O exemplo mais prático dessa mudança é a evolução da própria narrativa de Greta Thunberg e do Fridays for Future, hoje vistos como rostos do movimento climático. De uma abstracção sobre a destruição do futuro dessa e das próximas gerações, a activista vem agora focando-se em denúncias mais directas sobre um presente escondido. E passando para acção, tem promovido até financeiramente projectos que impactam positivamente de forma concreta comunidades mais afectadas.

Essa mudança promove uma virada na narrativa global sobre a emergência climática e provoca uma verdadeira “deselitização” do tema. Afinal, do que importaria ao líder indígena que vê o seu povo morrer, seja pela bala do garimpo, seja pelo vírus, ouvir sobre uma crise climática que pode, no futuro, exterminar a humanidade? Mas importa ao líder indígena saber que quem atira no seu povo é o mesmo que polui seu rio, que leva o vírus a sua aldeia e que elimina espécies inteiras do planeta — e então, aí sim, há um real interesse de colaboração e entendimento sobre as várias faces da emergência climática.

Justiça climática é justiça social. Pobres, negros, ribeirinhos, indígenas são os que hoje já enfrentam o peso dessa chamada emergência climática. Combater as alterações climáticas passa, portanto, pela luta pelos direitos indígenas, pela luta em defesa das comunidades ribeirinhas, e, naturalmente, pela luta anti-racista. 

No entanto, o aspecto social da luta contra as alterações climáticas não se resume a grupos socialmente marginalizados do sul global. Pelo contrário, é um aspecto presente sobretudo agora na Europa, que vivencia uma onda massiva de protestos anti-fósseis. Fechadas as centrais, para onde vão os trabalhadores? A luta contra essas estruturas poluentes não se deve configurar numa luta contra empregos. Não basta fechar centrais, é preciso qualificar trabalhadores e gerar os chamados empregos para o clima. Não faz parte da temática ambiental celebrar o encerramento de centrais e ignorar desempregos gerados, como faz um certo ministro. 

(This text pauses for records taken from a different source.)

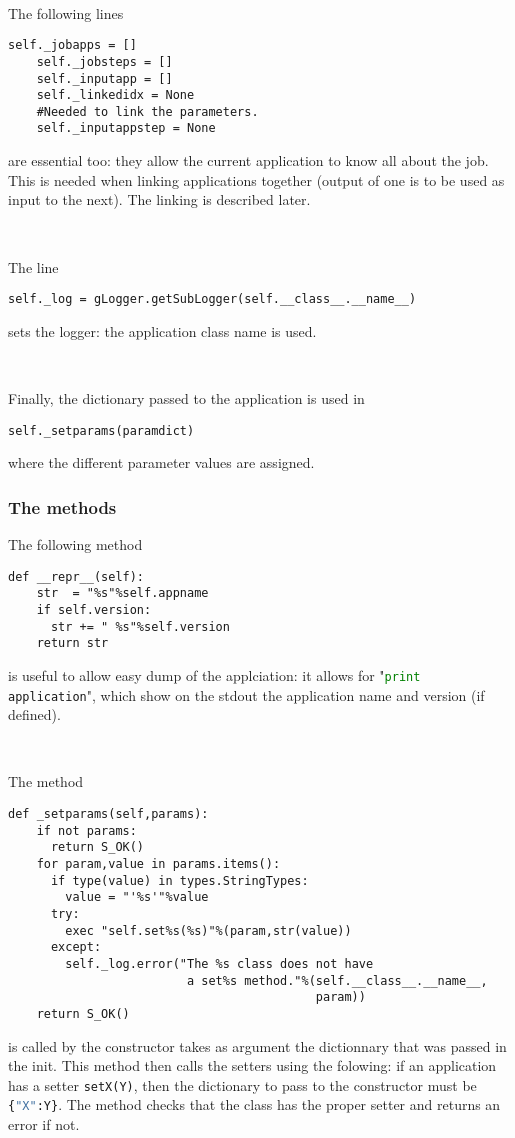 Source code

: \documentclass[a4paper,12pt]{article}
\begin{document}
~

The following lines
\begin{lstlisting}[firstnumber=81]
    self._jobapps = []
    self._jobsteps = []
    self._inputapp = []
    self._linkedidx = None
    #Needed to link the parameters.
    self._inputappstep = None
\end{lstlisting}
are essential too: they allow the current application to know all about the job.
This is needed when linking applications together (output of one is to be used
as input to the next). The linking is described later.

~

The line
\begin{lstlisting}[firstnumber=93]
    self._log = gLogger.getSubLogger(self.__class__.__name__)
\end{lstlisting}
sets the logger: the application class name is used.

~

Finally, the dictionary passed to the application is used in
\begin{lstlisting}[firstnumber=97]
    self._setparams(paramdict)
\end{lstlisting}
where the different parameter values are assigned. 

\subsubsection{The methods}
The following method
\begin{lstlisting}[firstnumber=99]
  def __repr__(self):
    str  = "%s"%self.appname
    if self.version:
      str += " %s"%self.version
    return str
\end{lstlisting}
is useful to allow easy dump of the applciation: it allows for 
"\lstinline[language=python]!print application!", 
which show on the stdout the application name and version (if defined).

~

The method
\begin{lstlisting}[firstnumber=105]
  def _setparams(self,params):
    if not params:
      return S_OK()
    for param,value in params.items():
      if type(value) in types.StringTypes:
        value = "'%s'"%value
      try:
        exec "self.set%s(%s)"%(param,str(value))
      except:
        self._log.error("The %s class does not have 
                         a set%s method."%(self.__class__.__name__,
                                           param))
    return S_OK()  
\end{lstlisting}
is called by the constructor takes as argument the dictionnary that was passed
in the init. This method then calls the setters using the folowing: if an
application has a setter \lstinline[language=python]!setX(Y)!, 
then the dictionary to pass to the constructor must be
\lstinline[language=python]!{"X":Y}!.
The method checks that the class has the proper setter and returns an error if
not.
\end{document}
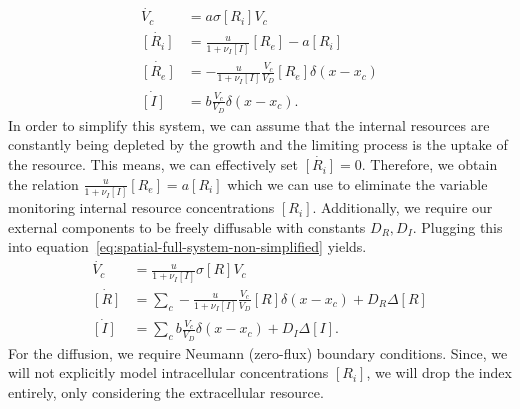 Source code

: \documentclass[10pt,twocolumn,5p]{elsarticle}
\numberwithin{equation}{section}
\begin{document}
\begin{align}
    \dot{V_c} &= a\sigma [R_i] V_c\\
    \dot{[R_i]} &= \frac{u}{1+\nu_I [I]} [R_e] - a[R_i]\\
    \dot{[R_e]} &= -\frac{u}{1+\nu_I [I]} \frac{V_c}{V_D} [R_e] \delta(x-x_c)\\
    \dot{[I]} &= b\frac{V_c}{V_D}\delta(x-x_c).
    \label{eq:spatial-full-system-non-simplified}
\end{align}
In order to simplify this system, we can assume that the internal resources are constantly being depleted by the growth and the limiting process is the uptake of the resource.
This means, we can effectively set $\dot{[R_i]}=0$.
Therefore, we obtain the relation $\frac{u}{1+\nu_I [I]}[R_e] = a[R_i]$ which we can use to eliminate the variable monitoring internal resource concentrations $[R_i]$.
Additionally, we require our external components to be freely diffusable with constants $D_R,D_I$.
Plugging this into equation~\eqref{eq:spatial-full-system-non-simplified} yields.
\begin{align}
    \dot{V_c} &= \frac{u}{1+\nu_I [I]} \sigma [R]V_c\\
    \dot{[R]} &= \sum\limits_c -\frac{u}{1+\nu_I [I]} \frac{V_c}{V_D} [R] \delta(x-x_c) + D_R\Delta [R]\\
    \dot{[I]} &= \sum\limits_c b\frac{V_c}{V_D}\delta(x-x_c) + D_I\Delta [I].
    \label{eq:spatial-full-system-simplified}
\end{align}
For the diffusion, we require Neumann (zero-flux) boundary conditions.
Since, we will not explicitly model intracellular concentrations $[R_i]$, we will drop the index entirely, only considering the extracellular resource.
%
%
\end{document}
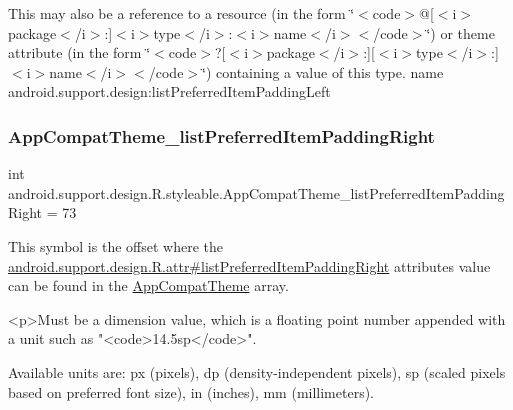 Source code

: This may also be a reference to a resource (in the form \char`\"{}$<$code$>$@\mbox{[}$<$i$>$package$<$/i$>$\+:\mbox{]}$<$i$>$type$<$/i$>$\+:$<$i$>$name$<$/i$>$$<$/code$>$\char`\"{}) or theme attribute (in the form \char`\"{}$<$code$>$?\mbox{[}$<$i$>$package$<$/i$>$\+:\mbox{]}\mbox{[}$<$i$>$type$<$/i$>$\+:\mbox{]}$<$i$>$name$<$/i$>$$<$/code$>$\char`\"{}) containing a value of this type.  name android.\+support.\+design\+:list\+Preferred\+Item\+Padding\+Left \mbox{\label{classandroid_1_1support_1_1design_1_1R_1_1styleable_a88a4a9392e587ed500ccdae581df5835}} 
\subsubsection{\texorpdfstring{App\+Compat\+Theme\+\_\+list\+Preferred\+Item\+Padding\+Right}{AppCompatTheme\_listPreferredItemPaddingRight}}
{\footnotesize\ttfamily int android.\+support.\+design.\+R.\+styleable.\+App\+Compat\+Theme\+\_\+list\+Preferred\+Item\+Padding\+Right = 73\hspace{0.3cm}{\ttfamily [static]}}

This symbol is the offset where the \hyperlink{classandroid_1_1support_1_1design_1_1R_1_1attr_a35b15db2513263f58557a28063e21a25}{android.\+support.\+design.\+R.\+attr\#list\+Preferred\+Item\+Padding\+Right} attribute\textquotesingle{}s value can be found in the \hyperlink{classandroid_1_1support_1_1design_1_1R_1_1styleable_afb351dc8de20cbd4c89abe360373010c}{App\+Compat\+Theme} array.

\begin{DoxyVerb}      <p>Must be a dimension value, which is a floating point number appended with a unit such as "<code>14.5sp</code>".
\end{DoxyVerb}
 Available units are\+: px (pixels), dp (density-\/independent pixels), sp (scaled pixels based on preferred font size), in (inches), mm (millimeters). 


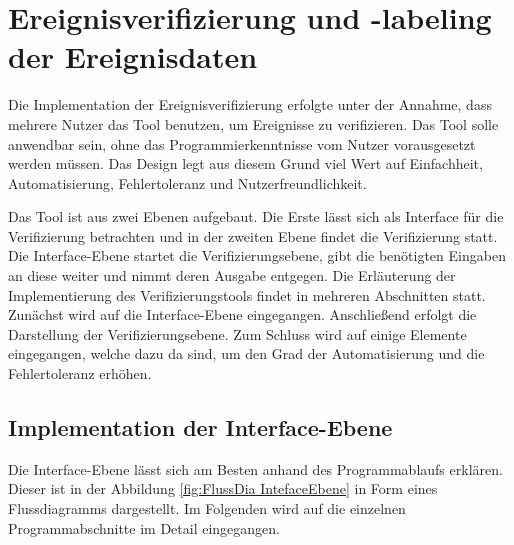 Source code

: \section{Ereignisverifizierung und -labeling der Ereignisdaten}
Die Implementation der Ereignisverifizierung erfolgte unter der Annahme, dass mehrere Nutzer das Tool benutzen, um Ereignisse zu verifizieren. Das Tool solle anwendbar sein, ohne das Programmierkenntnisse vom Nutzer vorausgesetzt werden müssen. Das Design legt aus diesem Grund viel Wert auf Einfachheit, Automatisierung, Fehlertoleranz und Nutzerfreundlichkeit. \par

Das Tool ist aus zwei Ebenen aufgebaut. Die Erste lässt sich als Interface für die Verifizierung betrachten und in der zweiten Ebene findet die Verifizierung statt. Die Interface-Ebene startet die Verifizierungsebene, gibt die benötigten Eingaben an diese weiter und nimmt deren Ausgabe entgegen. Die Erläuterung der Implementierung des Verifizierungstools findet in mehreren Abschnitten statt. Zunächst wird auf die Interface-Ebene eingegangen. Anschließend erfolgt die Darstellung der Verifizierungsebene. Zum Schluss wird auf einige Elemente eingegangen, welche dazu da sind, um den Grad der Automatisierung und die Fehlertoleranz erhöhen. 

\subsection{Implementation der Interface-Ebene} \label{sec:Umsetz VeriInterfaceEbene}
Die Interface-Ebene lässt sich am Besten anhand des Programmablaufs erklären. Dieser ist in der Abbildung \ref{fig:FlussDia IntefaceEbene} in Form eines Flussdiagramms dargestellt. Im Folgenden wird auf die einzelnen Programmabschnitte im Detail eingegangen. 

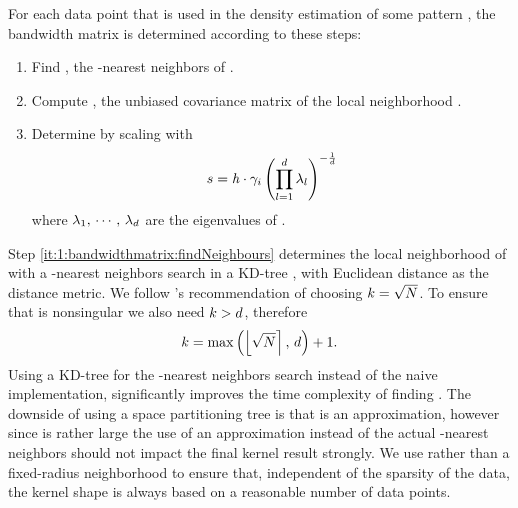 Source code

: 	For each data point \varPattern[\itXis] that is used in the density estimation of some pattern \varPattern[\itXs], the bandwidth matrix is determined according to these steps:
		\begin{enumerate}[labelindent=0ex]
			\item \label{it:1:bandwidthmatrix:findNeighbours}
				Find \varNeighborhood{\varPattern[\itXis]}, the \KNNK-nearest neighbors of \varPattern[\itXis].
			\item \label{it:1:bandwidthmatrix:initialBandwidthMatrix}
				Compute \varCovarianceMatrix, the unbiased covariance matrix of the local neighborhood \varNeighborhood{\varPattern[\itXis]}.
			\item \label{it:1:bandwidthmatrix:scaleBandwidhtMatrix}
				Determine \varBandwidthMatrix[\itXis] by scaling \varCovarianceMatrix with
				\begin{equation}\label{eq:method:scalingFactor}
					s = \mathit{h} \cdot \gamma_{i} 
				 \left( \displaystyle\prod_{l = 1}^{d} \lambda_{l} \right)^{-\frac{1}{d}}
				\end{equation}
				where $\lambda_1,\, \cdots,\, \lambda_d$ are the eigenvalues of \varCovarianceMatrix.  
		\end{enumerate}	
		Step \ref{it:1:bandwidthmatrix:findNeighbours} determines the local neighborhood of \varPattern[\itXis] with a \KNNK-nearest neighbors search in a KD-tree \cite{Bentley1975Multidimensional}, with Euclidean distance as the distance metric. 
		We follow \citeauthor{silverman1986density}'s \cite{silverman1986density} recommendation of choosing $k = \sqrt{N}$. To ensure that \varCovarianceMatrix is nonsingular we also need $k > d$, therefore
		\begin{equation*}
			k = \max\left(\left\lfloor \sqrt{N} \right\rceil,\, d \right) + 1.	
		\end{equation*}			
		Using a KD-tree for the \KNNK-nearest neighbors search instead of the naive implementation, significantly improves the time complexity of finding \varBandwidthMatrix[\itXis]. The downside of using a space partitioning tree is that \varNeighborhood{\varPattern[\itXis]} is an approximation, however since \KNNK is rather large the use of an approximation instead of the actual \KNNK-nearest neighbors should not impact the final kernel result strongly. 
		We use \KNN rather than a fixed-radius neighborhood to ensure that, independent of the sparsity of the data, the kernel shape is always based on a reasonable number of data points. 
	
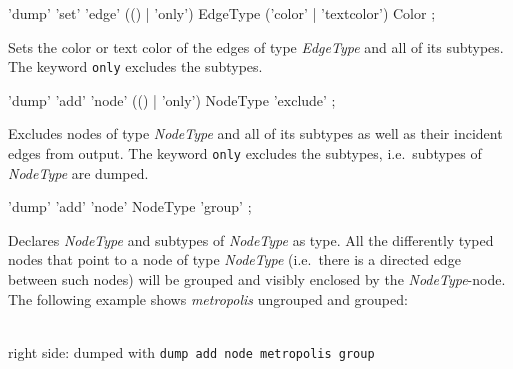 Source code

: \begin{rail}
  'dump' 'set' 'edge' (() | 'only') EdgeType ('color' | 'textcolor') Color ;
\end{rail}
Sets the color or text color of the edges of type \emph{EdgeType} and all of its subtypes. The keyword \texttt{only} excludes the subtypes.

\begin{rail}
  'dump' 'add' 'node' (() | 'only') NodeType 'exclude' ;
\end{rail}
Excludes nodes of type \emph{NodeType} and all of its subtypes as well as their incident edges from output. The keyword \texttt{only} excludes the subtypes, i.e.\ subtypes of \emph{NodeType} are dumped.

\begin{rail}
  'dump' 'add' 'node' NodeType 'group' ;
\end{rail}
Declares \emph{NodeType} and subtypes of \emph{NodeType} as  type. All the differently typed nodes that point to a node of type \emph{NodeType} (i.e.\ there is a directed edge between such nodes) will be grouped and visibly enclosed by the \emph{NodeType}-node.
The following example shows \emph{metropolis} ungrouped and grouped:
\begin{center}
    \hfill {}\\
  {\small right side: dumped with \texttt{dump add node metropolis group}}
\end{center}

A justiça climática é uma expressão ampla e que necessita de um volumoso debate, nas ruas e na academia. Mas, decerto, é uma expressão que surge para ficar, e consolida o que foi já reconhecida como a causa mais nobre dessa geração. O movimento climático não pode ficar alheio à situação social das pessoas, sobretudo dos grupos mais marginalizados. O direito de viver dignamente, com acesso à água, energia, ar limpo é o que busca o activismo climático. Embora pouco definida, é absolutamente certo já dizer que não há justiça climática sem justiça social, e fica cada vez mais claro que também não há justiça social sem justiça climática.